DATA PROVIDED:
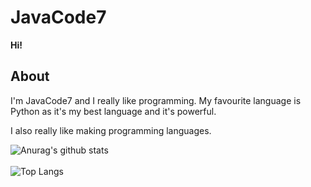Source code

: # JavaCode7
**Hi!**
 
## About

I'm JavaCode7 and I really like programming. My favourite language is Python as it's my best language and it's powerful.

I also really like making programming languages.

![Anurag's github stats](https://github-readme-stats.vercel.app/api?username=JavaCode7&show_icons=true&theme=dark)
<br>
<br>
![Top Langs](https://github-readme-stats.vercel.app/api/top-langs/?username=JavaCode7&langs_count=10&theme=dark)
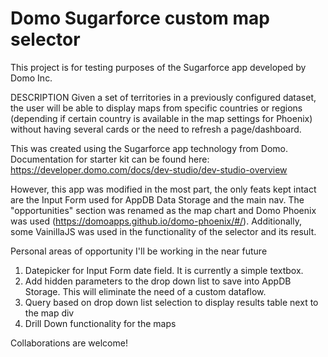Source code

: # Domo Sugarforce custom map selector
This project is for testing purposes of the Sugarforce app developed by Domo Inc.

DESCRIPTION
Given a set of territories in a previously configured dataset, the user will be able to display maps from specific countries or regions (depending if certain country is available in the map settings for Phoenix) without having several cards or the need to refresh a page/dashboard.

This was created using the Sugarforce app technology from Domo. Documentation for starter kit can be found here: https://developer.domo.com/docs/dev-studio/dev-studio-overview

However, this app was modified in the most part, the only feats kept intact are the Input Form used for AppDB Data Storage and the main nav. The "opportunities" section was renamed as the map chart and Domo Phoenix was used (https://domoapps.github.io/domo-phoenix/#/). Additionally, some VainillaJS was used in the functionality of the selector and its result.

Personal areas of opportunity I'll be working in the near future
1. Datepicker for Input Form date field. It is currently a simple textbox.
2. Add hidden parameters to the drop down list to save into AppDB Storage. This will eliminate the need of a custom dataflow.
3. Query based on drop down list selection to display results table next to the map div
4. Drill Down functionality for the maps

Collaborations are welcome!

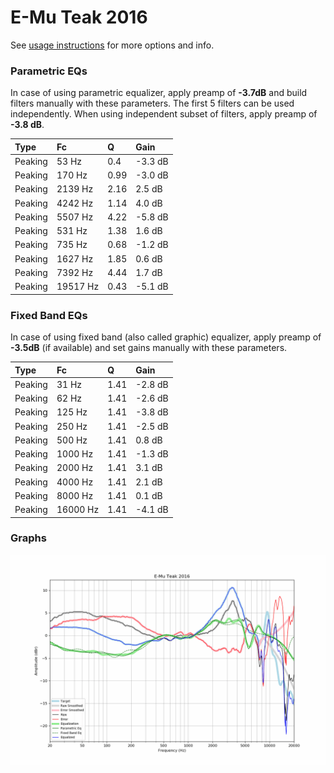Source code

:# E-Mu Teak 2016
See [usage instructions](https://github.com/jaakkopasanen/AutoEq#usage) for more options and info.

### Parametric EQs
In case of using parametric equalizer, apply preamp of **-3.7dB** and build filters manually
with these parameters. The first 5 filters can be used independently.
When using independent subset of filters, apply preamp of **-3.8 dB**.

| Type    | Fc       |    Q | Gain    |
|:--------|:---------|:-----|:--------|
| Peaking | 53 Hz    | 0.4  | -3.3 dB |
| Peaking | 170 Hz   | 0.99 | -3.0 dB |
| Peaking | 2139 Hz  | 2.16 | 2.5 dB  |
| Peaking | 4242 Hz  | 1.14 | 4.0 dB  |
| Peaking | 5507 Hz  | 4.22 | -5.8 dB |
| Peaking | 531 Hz   | 1.38 | 1.6 dB  |
| Peaking | 735 Hz   | 0.68 | -1.2 dB |
| Peaking | 1627 Hz  | 1.85 | 0.6 dB  |
| Peaking | 7392 Hz  | 4.44 | 1.7 dB  |
| Peaking | 19517 Hz | 0.43 | -5.1 dB |

### Fixed Band EQs
In case of using fixed band (also called graphic) equalizer, apply preamp of **-3.5dB**
(if available) and set gains manually with these parameters.

| Type    | Fc       |    Q | Gain    |
|:--------|:---------|:-----|:--------|
| Peaking | 31 Hz    | 1.41 | -2.8 dB |
| Peaking | 62 Hz    | 1.41 | -2.6 dB |
| Peaking | 125 Hz   | 1.41 | -3.8 dB |
| Peaking | 250 Hz   | 1.41 | -2.5 dB |
| Peaking | 500 Hz   | 1.41 | 0.8 dB  |
| Peaking | 1000 Hz  | 1.41 | -1.3 dB |
| Peaking | 2000 Hz  | 1.41 | 3.1 dB  |
| Peaking | 4000 Hz  | 1.41 | 2.1 dB  |
| Peaking | 8000 Hz  | 1.41 | 0.1 dB  |
| Peaking | 16000 Hz | 1.41 | -4.1 dB |

### Graphs
![](./E-Mu%20Teak%202016.png)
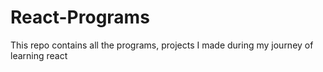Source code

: # React-Programs
 This repo contains all the programs, projects I made during my journey of learning react
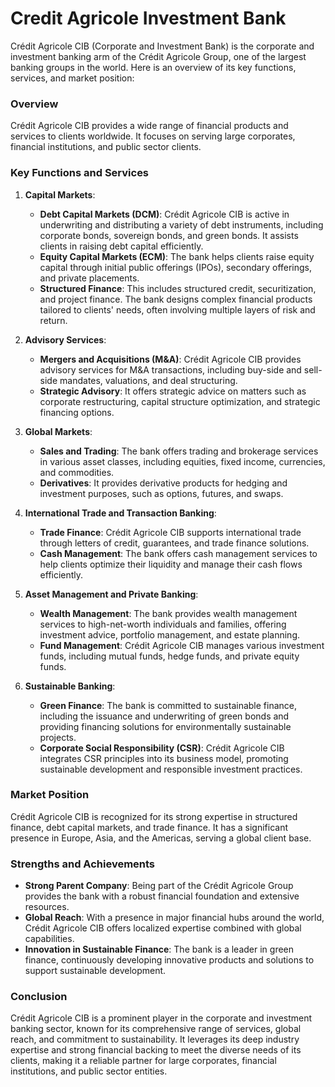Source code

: # Credit Agricole Investment Bank

Crédit Agricole CIB (Corporate and Investment Bank) is the corporate and investment banking arm of the Crédit Agricole Group, one of the largest banking groups in the world. Here is an overview of its key functions, services, and market position:

### Overview
Crédit Agricole CIB provides a wide range of financial products and services to clients worldwide. It focuses on serving large corporates, financial institutions, and public sector clients.

### Key Functions and Services

1. **Capital Markets**:
   - **Debt Capital Markets (DCM)**: Crédit Agricole CIB is active in underwriting and distributing a variety of debt instruments, including corporate bonds, sovereign bonds, and green bonds. It assists clients in raising debt capital efficiently.
   - **Equity Capital Markets (ECM)**: The bank helps clients raise equity capital through initial public offerings (IPOs), secondary offerings, and private placements.
   - **Structured Finance**: This includes structured credit, securitization, and project finance. The bank designs complex financial products tailored to clients' needs, often involving multiple layers of risk and return.

2. **Advisory Services**:
   - **Mergers and Acquisitions (M&A)**: Crédit Agricole CIB provides advisory services for M&A transactions, including buy-side and sell-side mandates, valuations, and deal structuring.
   - **Strategic Advisory**: It offers strategic advice on matters such as corporate restructuring, capital structure optimization, and strategic financing options.

3. **Global Markets**:
   - **Sales and Trading**: The bank offers trading and brokerage services in various asset classes, including equities, fixed income, currencies, and commodities.
   - **Derivatives**: It provides derivative products for hedging and investment purposes, such as options, futures, and swaps.

4. **International Trade and Transaction Banking**:
   - **Trade Finance**: Crédit Agricole CIB supports international trade through letters of credit, guarantees, and trade finance solutions.
   - **Cash Management**: The bank offers cash management services to help clients optimize their liquidity and manage their cash flows efficiently.

5. **Asset Management and Private Banking**:
   - **Wealth Management**: The bank provides wealth management services to high-net-worth individuals and families, offering investment advice, portfolio management, and estate planning.
   - **Fund Management**: Crédit Agricole CIB manages various investment funds, including mutual funds, hedge funds, and private equity funds.

6. **Sustainable Banking**:
   - **Green Finance**: The bank is committed to sustainable finance, including the issuance and underwriting of green bonds and providing financing solutions for environmentally sustainable projects.
   - **Corporate Social Responsibility (CSR)**: Crédit Agricole CIB integrates CSR principles into its business model, promoting sustainable development and responsible investment practices.

### Market Position
Crédit Agricole CIB is recognized for its strong expertise in structured finance, debt capital markets, and trade finance. It has a significant presence in Europe, Asia, and the Americas, serving a global client base.

### Strengths and Achievements
- **Strong Parent Company**: Being part of the Crédit Agricole Group provides the bank with a robust financial foundation and extensive resources.
- **Global Reach**: With a presence in major financial hubs around the world, Crédit Agricole CIB offers localized expertise combined with global capabilities.
- **Innovation in Sustainable Finance**: The bank is a leader in green finance, continuously developing innovative products and solutions to support sustainable development.

### Conclusion
Crédit Agricole CIB is a prominent player in the corporate and investment banking sector, known for its comprehensive range of services, global reach, and commitment to sustainability. It leverages its deep industry expertise and strong financial backing to meet the diverse needs of its clients, making it a reliable partner for large corporates, financial institutions, and public sector entities.
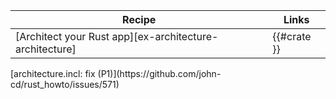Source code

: | Recipe | Links |
|--------|--------|
| [Architect your Rust app][ex-architecture-architecture] | {{#crate }} |

<div class="hidden">
[architecture.incl: fix (P1)](https://github.com/john-cd/rust_howto/issues/571)

</div>
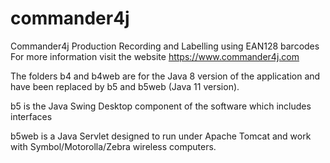 # commander4j
Commander4j Production Recording and Labelling using EAN128 barcodes
For more information visit the website https://www.commander4j.com

The folders b4 and b4web are for the Java 8 version of the application and have been replaced by b5 and b5web (Java 11 version).

b5 is the Java Swing Desktop component of the software which includes interfaces

b5web is a Java Servlet designed to run under Apache Tomcat and work with Symbol/Motorolla/Zebra wireless computers.

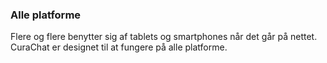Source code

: ### Alle platforme

Flere og flere benytter sig af tablets og smartphones når det går på nettet. CuraChat er designet til at fungere på alle platforme.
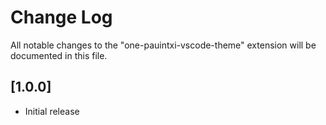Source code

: # Change Log

All notable changes to the "one-pauintxi-vscode-theme" extension will be documented in this file.

## [1.0.0]

- Initial release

WHAT YOU NEED TO DO:
Retype each record exactly as it appears above and drop the images.

EXERCISE RESPONSE:
Source code

: # JavaCode7
**Hi!**
 
## About

I'm JavaCode7 and I really like programming. My favourite language is Python as it's my best language and it's powerful.

I also really like making programming languages.

![Anurag's github stats](https://github-readme-stats.vercel.app/api?username=JavaCode7&show_icons=true&theme=dark)
<br>
<br>
![Top Langs](https://github-readme-stats.vercel.app/api/top-langs/?username=JavaCode7&langs_count=10&theme=dark)
Source code

: # Domo Sugarforce custom map selector
This project is for testing purposes of the Sugarforce app developed by Domo Inc.

DESCRIPTION
Given a set of territories in a previously configured dataset, the user will be able to display maps from specific countries or regions (depending if certain country is available in the map settings for Phoenix) without having several cards or the need to refresh a page/dashboard.

This was created using the Sugarforce app technology from Domo. Documentation for starter kit can be found here: https://developer.domo.com/docs/dev-studio/dev-studio-overview

However, this app was modified in the most part, the only feats kept intact are the Input Form used for AppDB Data Storage and the main nav. The "opportunities" section was renamed as the map chart and Domo Phoenix was used (https://domoapps.github.io/domo-phoenix/#/). Additionally, some VainillaJS was used in the functionality of the selector and its result.

Personal areas of opportunity I'll be working in the near future
1. Datepicker for Input Form date field. It is currently a simple textbox.
2. Add hidden parameters to the drop down list to save into AppDB Storage. This will eliminate the need of a custom dataflow.
3. Query based on drop down list selection to display results table next to the map div
4. Drill Down functionality for the maps

Collaborations are welcome!

Source code

:# E-Mu Teak 2016
See [usage instructions](https://github.com/jaakkopasanen/AutoEq#usage) for more options and info.

### Parametric EQs
In case of using parametric equalizer, apply preamp of **-3.7dB** and build filters manually
with these parameters. The first 5 filters can be used independently.
When using independent subset of filters, apply preamp of **-3.8 dB**.

| Type    | Fc       |    Q | Gain    |
|:--------|:---------|:-----|:--------|
| Peaking | 53 Hz    | 0.4  | -3.3 dB |
| Peaking | 170 Hz   | 0.99 | -3.0 dB |
| Peaking | 2139 Hz  | 2.16 | 2.5 dB  |
| Peaking | 4242 Hz  | 1.14 | 4.0 dB  |
| Peaking | 5507 Hz  | 4.22 | -5.8 dB |
| Peaking | 531 Hz   | 1.38 | 1.6 dB  |
| Peaking | 735 Hz   | 0.68 | -1.2 dB |
| Peaking | 1627 Hz  | 1.85 | 0.6 dB  |
| Peaking | 7392 Hz  | 4.44 | 1.7 dB  |
| Peaking | 19517 Hz | 0.43 | -5.1 dB |

### Fixed Band EQs
In case of using fixed band (also called graphic) equalizer, apply preamp of **-3.5dB**
(if available) and set gains manually with these parameters.

| Type    | Fc       |    Q | Gain    |
|:--------|:---------|:-----|:--------|
| Peaking | 31 Hz    | 1.41 | -2.8 dB |
| Peaking | 62 Hz    | 1.41 | -2.6 dB |
| Peaking | 125 Hz   | 1.41 | -3.8 dB |
| Peaking | 250 Hz   | 1.41 | -2.5 dB |
| Peaking | 500 Hz   | 1.41 | 0.8 dB  |
| Peaking | 1000 Hz  | 1.41 | -1.3 dB |
| Peaking | 2000 Hz  | 1.41 | 3.1 dB  |
| Peaking | 4000 Hz  | 1.41 | 2.1 dB  |
| Peaking | 8000 Hz  | 1.41 | 0.1 dB  |
| Peaking | 16000 Hz | 1.41 | -4.1 dB |

### Graphs
![](./E-Mu%20Teak%202016.png)
Source code

: # React-Programs
 This repo contains all the programs, projects I made during my journey of learning react
Source code

: # Credit Agricole Investment Bank

Crédit Agricole CIB (Corporate and Investment Bank) is the corporate and investment banking arm of the Crédit Agricole Group, one of the largest banking groups in the world. Here is an overview of its key functions, services, and market position:

### Overview
Crédit Agricole CIB provides a wide range of financial products and services to clients worldwide. It focuses on serving large corporates, financial institutions, and public sector clients.

### Key Functions and Services

1. **Capital Markets**:
   - **Debt Capital Markets (DCM)**: Crédit Agricole CIB is active in underwriting and distributing a variety of debt instruments, including corporate bonds, sovereign bonds, and green bonds. It assists clients in raising debt capital efficiently.
   - **Equity Capital Markets (ECM)**: The bank helps clients raise equity capital through initial public offerings (IPOs), secondary offerings, and private placements.
   - **Structured Finance**: This includes structured credit, securitization, and project finance. The bank designs complex financial products tailored to clients' needs, often involving multiple layers of risk and return.

2. **Advisory Services**:
   - **Mergers and Acquisitions (M&A)**: Crédit Agricole CIB provides advisory services for M&A transactions, including buy-side and sell-side mandates, valuations, and deal structuring.
   - **Strategic Advisory**: It offers strategic advice on matters such as corporate restructuring, capital structure optimization, and strategic financing options.

3. **Global Markets**:
   - **Sales and Trading**: The bank offers trading and brokerage services in various asset classes, including equities, fixed income, currencies, and commodities.
   - **Derivatives**: It provides derivative products for hedging and investment purposes, such as options, futures, and swaps.

4. **International Trade and Transaction Banking**:
   - **Trade Finance**: Crédit Agricole CIB supports international trade through letters of credit, guarantees, and trade finance solutions.
   - **Cash Management**: The bank offers cash management services to help clients optimize their liquidity and manage their cash flows efficiently.

5. **Asset Management and Private Banking**:
   - **Wealth Management**: The bank provides wealth management services to high-net-worth individuals and families, offering investment advice, portfolio management, and estate planning.
   - **Fund Management**: Crédit Agricole CIB manages various investment funds, including mutual funds, hedge funds, and private equity funds.

6. **Sustainable Banking**:
   - **Green Finance**: The bank is committed to sustainable finance, including the issuance and underwriting of green bonds and providing financing solutions for environmentally sustainable projects.
   - **Corporate Social Responsibility (CSR)**: Crédit Agricole CIB integrates CSR principles into its business model, promoting sustainable development and responsible investment practices.

### Market Position
Crédit Agricole CIB is recognized for its strong expertise in structured finance, debt capital markets, and trade finance. It has a significant presence in Europe, Asia, and the Americas, serving a global client base.

### Strengths and Achievements
- **Strong Parent Company**: Being part of the Crédit Agricole Group provides the bank with a robust financial foundation and extensive resources.
- **Global Reach**: With a presence in major financial hubs around the world, Crédit Agricole CIB offers localized expertise combined with global capabilities.
- **Innovation in Sustainable Finance**: The bank is a leader in green finance, continuously developing innovative products and solutions to support sustainable development.

### Conclusion
Crédit Agricole CIB is a prominent player in the corporate and investment banking sector, known for its comprehensive range of services, global reach, and commitment to sustainability. It leverages its deep industry expertise and strong financial backing to meet the diverse needs of its clients, making it a reliable partner for large corporates, financial institutions, and public sector entities.
Source code

: | Recipe | Links |
|--------|--------|
| [Architect your Rust app][ex-architecture-architecture] | {{#crate }} |

<div class="hidden">
[architecture.incl: fix (P1)](https://github.com/john-cd/rust_howto/issues/571)

</div>
 # commander4j
Commander4j Production Recording and Labelling using EAN128 barcodes
For more information visit the website https://www.commander4j.com

The folders b4 and b4web are for the Java 8 version of the application and have been replaced by b5 and b5web (Java 11 version).

b5 is the Java Swing Desktop component of the software which includes interfaces

b5web is a Java Servlet designed to run under Apache Tomcat and work with Symbol/Motorolla/Zebra wireless computers.

Source code

: ### Alle platforme

Flere og flere benytter sig af tablets og smartphones når det går på nettet. CuraChat er designet til at fungere på alle platforme.
Source code

: # Change Log

All notable changes to the "one-pauintxi-vscode-theme" extension will be documented in this file.

## [1.0.0]

- Initial release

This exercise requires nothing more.